Ten clusters, five inbound ports each — that’s 50+ firewall rules to maintain. The rule set grows with every cluster and every management tool you bolt on. Nobody budgets for this. Everyone pays for it.
The constraint
Section titled “The constraint”Management clusters need to interact with workload clusters — push configurations, collect health data, proxy API requests. The question is who initiates the connection.
If the parent initiates (inbound to workload): the workload cluster must expose ports, maintain firewall rules, and be network-reachable from the parent. This is the model everyone defaults to, and it’s the source of all those tickets.
If the child initiates (outbound from workload): the workload cluster needs one outbound connection. No inbound ports. No firewall rules allowing traffic to the cluster. One rule — allow outbound TCP to the parent’s endpoint — replaces the entire matrix.
The catch: the connection must be bidirectional. The parent needs to send commands and requests to the child, not just receive data. An outbound-only model only works if you can multiplex bidirectional communication over a connection the child initiated.
The solution: bidirectional gRPC over an outbound stream
Section titled “The solution: bidirectional gRPC over an outbound stream”The workload cluster’s agent establishes an outbound gRPC connection to the parent cluster’s cell component. mTLS on both sides — certificates issued during provisioning.
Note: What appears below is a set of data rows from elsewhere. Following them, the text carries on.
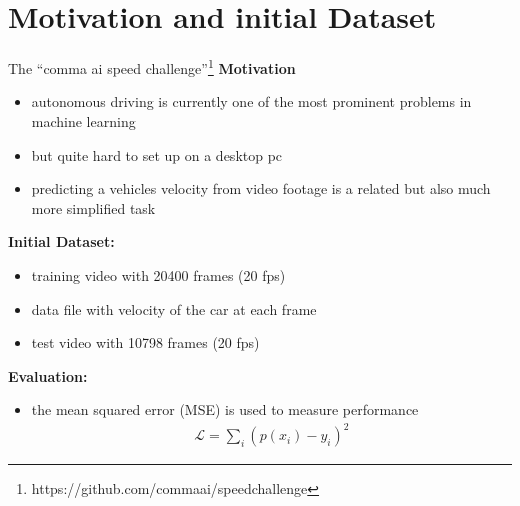 \section{Motivation and initial Dataset}


\begin{frame}{The \enquote{comma ai speed challenge}\footnote{https://github.com/commaai/speedchallenge}}
	\textbf{Motivation}
	\begin{itemize}
		\item autonomous driving is currently one of the most prominent problems in machine learning
		\item but quite hard to set up on a desktop pc
		\item predicting a vehicles velocity from video footage is a related but also much more simplified task
	\end{itemize}
	\pause
	\textbf{Initial Dataset:}
	\begin{itemize}
		\item training video with 20400 frames (20 fps)
		\item data file with velocity of the car at each frame
		\item test video with 10798 frames (20 fps)
	\end{itemize}
	\pause
	\textbf{Evaluation:}
	\begin{itemize}
		\item the mean squared error (MSE) is used to measure performance
		\begin{align*}
			\mathcal{L} = \sum_i (p(x_i) - y_i)^2
		\end{align*}
	\end{itemize}
\end{frame}

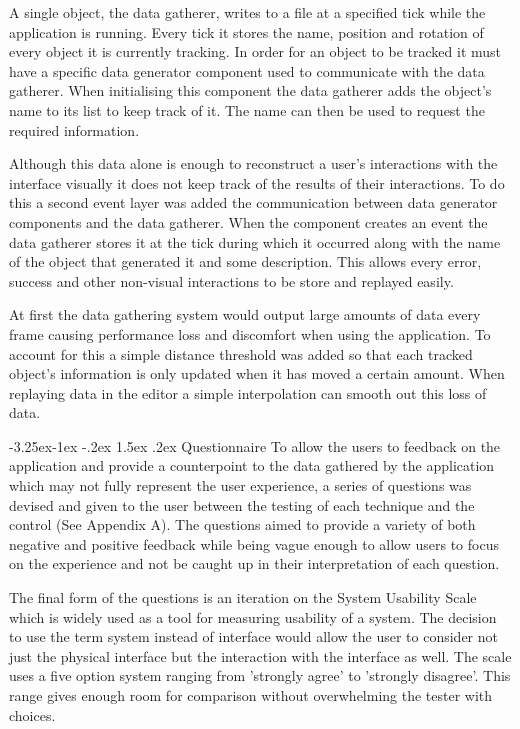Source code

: \documentclass[12pt]{article}
\makeatletter
\renewcommand{\subsubsection}{\@startsection{subsubsection}{2}{\z@}%
             {-3.25ex\@plus -1ex \@minus -.2ex}%
             {1.5ex \@plus .2ex}%
             {\normalfont\normalsize\scshape\bfseries}}
\makeatother
\begin{document}
A single object, the data gatherer, writes to a file at a specified tick while the application is running. Every tick it stores the name, position and rotation of every object it is currently tracking. In order for an object to be tracked it must have a specific data generator component used to communicate with the data gatherer. When initialising this component the data gatherer adds the object's name to its list to keep track of it. The name can then be used to request the required information.

Although this data alone is enough to reconstruct a user's interactions with the interface visually it does not keep track of the results of their interactions. To do this a second event layer was added the communication between data generator components and the data gatherer. When the component creates an event the data gatherer stores it at the tick during which it occurred along with the name of the object that generated it and some description. This allows every error, success and other non-visual interactions to be store and replayed easily.

At first the data gathering system would output large amounts of data every frame causing performance loss and discomfort when using the application. To account for this a simple distance threshold was added so that each tracked object's information is only updated when it has moved a certain amount. When replaying data in the editor a simple interpolation can smooth out this loss of data.

\subsubsection{Questionnaire}
To allow the users to feedback on the application and provide a counterpoint to the data gathered by the application which may not fully represent the user experience, a series of questions was devised and given to the user between the testing of each technique and the control (See Appendix A). The questions aimed to provide a variety of both negative and positive feedback while being vague enough to allow users to focus on the experience and not be caught up in their interpretation of each question.

The final form of the questions is an iteration on the System Usability Scale which is widely used as a tool for measuring usability of a system. The decision to use the term system instead of interface would allow the user to consider not just the physical interface but the interaction with the interface as well. The scale uses a five option system ranging from 'strongly agree' to 'strongly disagree'. This range gives enough room for comparison without overwhelming the tester with choices. 
\end{document}
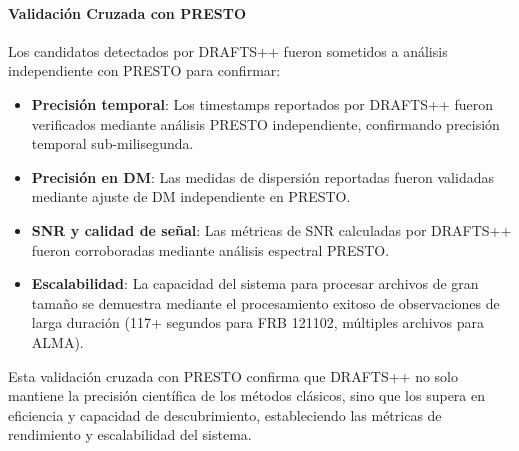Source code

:\paragraph{Validación Cruzada con PRESTO}

Los candidatos detectados por DRAFTS++ fueron sometidos a análisis independiente con PRESTO para confirmar:
\begin{itemize}
    \item \textbf{Precisión temporal}: Los timestamps reportados por DRAFTS++ fueron verificados mediante análisis PRESTO independiente, confirmando precisión temporal sub-milisegunda.
    \item \textbf{Precisión en DM}: Las medidas de dispersión reportadas fueron validadas mediante ajuste de DM independiente en PRESTO.
    \item \textbf{SNR y calidad de señal}: Las métricas de SNR calculadas por DRAFTS++ fueron corroboradas mediante análisis espectral PRESTO.
    \item \textbf{Escalabilidad}: La capacidad del sistema para procesar archivos de gran tamaño se demuestra mediante el procesamiento exitoso de observaciones de larga duración (117+ segundos para FRB 121102, múltiples archivos para ALMA).
\end{itemize}

Esta validación cruzada con PRESTO confirma que DRAFTS++ no solo mantiene la precisión científica de los métodos clásicos, sino que los supera en eficiencia y capacidad de descubrimiento, estableciendo las métricas de rendimiento y escalabilidad del sistema.



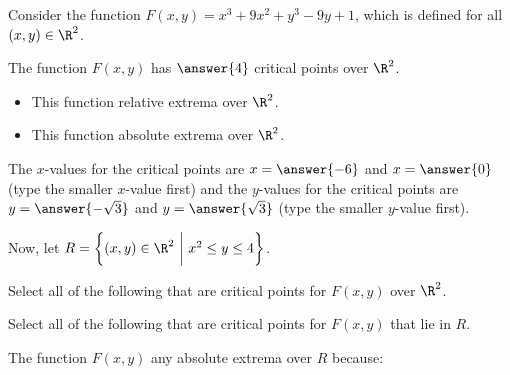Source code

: \documentclass{ximera}
\author{Jim Talamo}
\begin{document}
\begin{exercise}

Consider the function $F(x,y) = x^3+9x^2 + y^3-9y +1$, which is defined for all $(x,y) \in \R^2$.  

The function $F(x,y)$ has $\answer{4}$ critical points over $\R^2$.

\begin{itemize}
\item This function  relative extrema over $\R^2$.
\item This function  absolute extrema over $\R^2$.
\end{itemize}

\begin{exercise}
The $x$-values for the critical points are $x=\answer{-6}$ and $x=\answer{0}$ (type the smaller $x$-value first) and the $y$-values for the critical points are $y=\answer{-\sqrt{3}}$ and $y= \answer{\sqrt{3}}$ (type the smaller $y$-value first).

\begin{exercise}
Now, let $R = \left\{ (x,y) \in \R^2 ~ \bigg| ~ x^2 \leq y \leq 4 \right\}$.

Select all of the following that are critical points for $F(x,y)$ over $\R^2$.

\begin{selectAll}
\end{selectAll}


Select all of the following that are critical points for $F(x,y)$ that lie in $R$.

\begin{selectAll}
\end{selectAll}


The function $F(x,y)$  any absolute extrema over $R$ because:

\begin{selectAll}
\end{selectAll}



\end{exercise}
\end{exercise}
\end{exercise}
\end{document}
Once the outbound TCP connection is established, the gRPC stream is fully bidirectional.
flowchart LR
subgraph "Workload Cluster"
A[Agent]
end
subgraph "Parent Cluster"
C[Cell]
end
A -- "outbound gRPC + mTLS" --> C
C -. "commands, API requests" .-> A
A -. "heartbeats, API responses" .-> C
What flows over the stream:
- Agent to Cell: Ready signal, heartbeats with health status, pivot acknowledgments, API responses.
- Cell to Agent: Pivot commands (transfer CAPI resources), Kubernetes API requests (proxied through the tunnel), policy updates.
As an operator on the parent, you can kubectl get pods on a workload cluster that has zero inbound ports. The request is serialized over the gRPC stream, executed locally on the child’s API server, and the response comes back through the tunnel. It feels like direct access. It’s not. The workload cluster never accepted an inbound connection. The parent never opened a port on the child. Every byte traveled over a connection the child chose to establish.
That distinction matters when your security team asks “what ports are open on the workload cluster?” The answer is none. Not “well, technically 6443 but it’s behind mTLS” — none.
Why gRPC over alternatives: HTTP/2 bidirectional streaming with multiplexing, typed message definitions via Protobuf, mature TLS support. A message broker (NATS, Kafka) adds a dependency — if the broker is down, management stops. The gRPC stream is point-to-point with no intermediary.
Failure mode: If the stream drops, the agent reconnects with exponential backoff. During the gap, the workload cluster continues operating — it’s self-managing. The parent loses visibility but the cluster is unaffected. Communication failure degrades management, not operation. That’s the right failure mode. The wrong failure mode is the one where a network blip between two data centers takes down a healthy cluster because the management plane can’t reach it.
Key takeaways
Section titled “Key takeaways”- Every inbound port is attack surface and a firewall ticket. Multiply by fleet size and the management burden compounds faster than anyone budgets for.
- Child-initiated connections eliminate inbound ports entirely. One outbound gRPC stream replaces the entire matrix of inbound rules. N rules per cluster becomes exactly 1.
- Communication failure degrades management, not operation. If the stream drops, you lose visibility, not availability. The workload cluster keeps running.